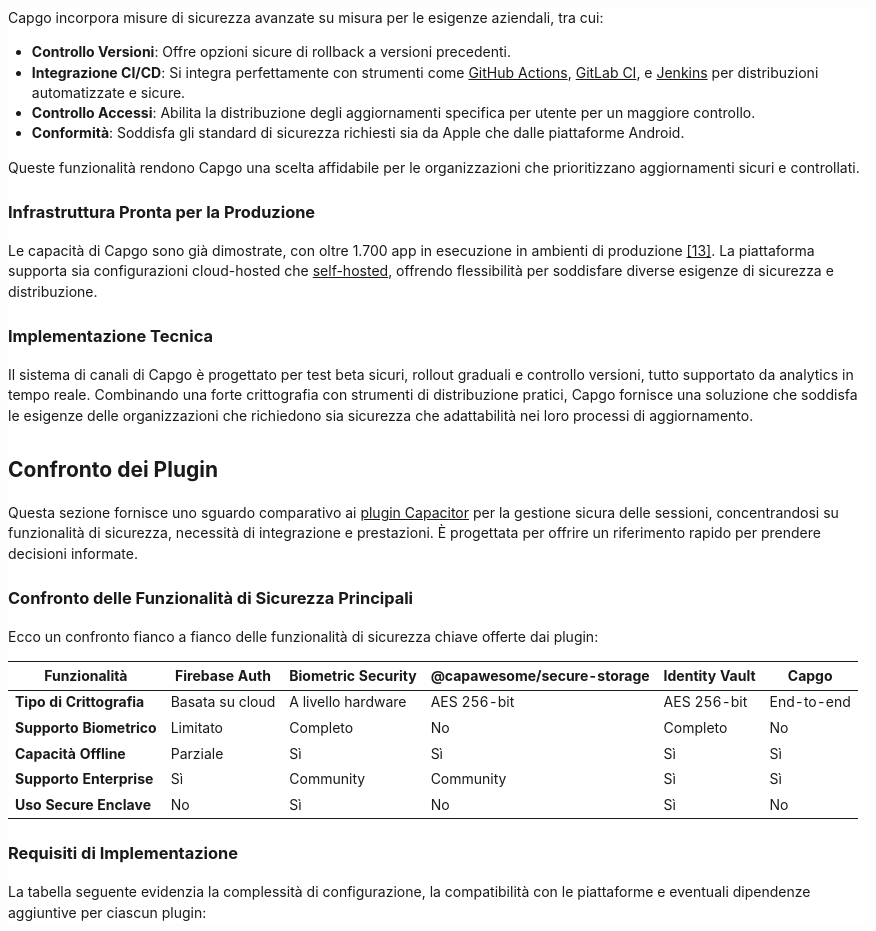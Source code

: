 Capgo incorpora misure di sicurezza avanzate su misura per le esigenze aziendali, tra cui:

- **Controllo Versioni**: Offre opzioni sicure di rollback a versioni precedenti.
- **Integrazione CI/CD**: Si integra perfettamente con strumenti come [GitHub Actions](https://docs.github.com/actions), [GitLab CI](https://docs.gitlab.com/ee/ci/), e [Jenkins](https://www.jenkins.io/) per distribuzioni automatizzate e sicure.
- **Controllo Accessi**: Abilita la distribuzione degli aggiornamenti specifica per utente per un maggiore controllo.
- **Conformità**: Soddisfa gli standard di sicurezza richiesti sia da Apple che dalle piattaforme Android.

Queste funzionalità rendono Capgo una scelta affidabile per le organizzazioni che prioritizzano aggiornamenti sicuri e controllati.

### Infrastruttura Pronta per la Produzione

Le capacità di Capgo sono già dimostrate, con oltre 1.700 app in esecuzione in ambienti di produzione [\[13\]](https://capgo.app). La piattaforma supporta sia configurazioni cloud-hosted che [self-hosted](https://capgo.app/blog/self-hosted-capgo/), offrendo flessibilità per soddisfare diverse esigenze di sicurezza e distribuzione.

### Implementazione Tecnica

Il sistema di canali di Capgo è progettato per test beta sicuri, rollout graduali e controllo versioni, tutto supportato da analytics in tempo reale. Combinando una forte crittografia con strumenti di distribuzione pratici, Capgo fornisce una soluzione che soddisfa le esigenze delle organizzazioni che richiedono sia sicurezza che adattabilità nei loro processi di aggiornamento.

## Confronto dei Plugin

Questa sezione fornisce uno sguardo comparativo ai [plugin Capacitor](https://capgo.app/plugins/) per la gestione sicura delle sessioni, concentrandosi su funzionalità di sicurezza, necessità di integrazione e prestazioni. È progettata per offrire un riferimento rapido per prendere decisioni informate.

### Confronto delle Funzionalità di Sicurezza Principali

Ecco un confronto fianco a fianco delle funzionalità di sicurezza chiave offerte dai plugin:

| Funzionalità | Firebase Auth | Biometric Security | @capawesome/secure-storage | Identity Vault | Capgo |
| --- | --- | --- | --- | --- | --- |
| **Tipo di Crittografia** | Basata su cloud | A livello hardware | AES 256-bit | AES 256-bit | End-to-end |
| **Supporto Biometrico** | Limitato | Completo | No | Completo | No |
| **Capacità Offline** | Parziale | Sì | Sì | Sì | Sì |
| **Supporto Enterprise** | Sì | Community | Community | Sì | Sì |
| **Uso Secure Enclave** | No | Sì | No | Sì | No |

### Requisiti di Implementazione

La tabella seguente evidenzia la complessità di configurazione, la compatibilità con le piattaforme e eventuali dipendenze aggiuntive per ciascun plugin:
^^^^
**ACTION ITEM**
Could you please report how many lines of the listing above hold the word "piattaforme"? Only the number is needed.

**RESULT FOR THIS EXERCISE**
2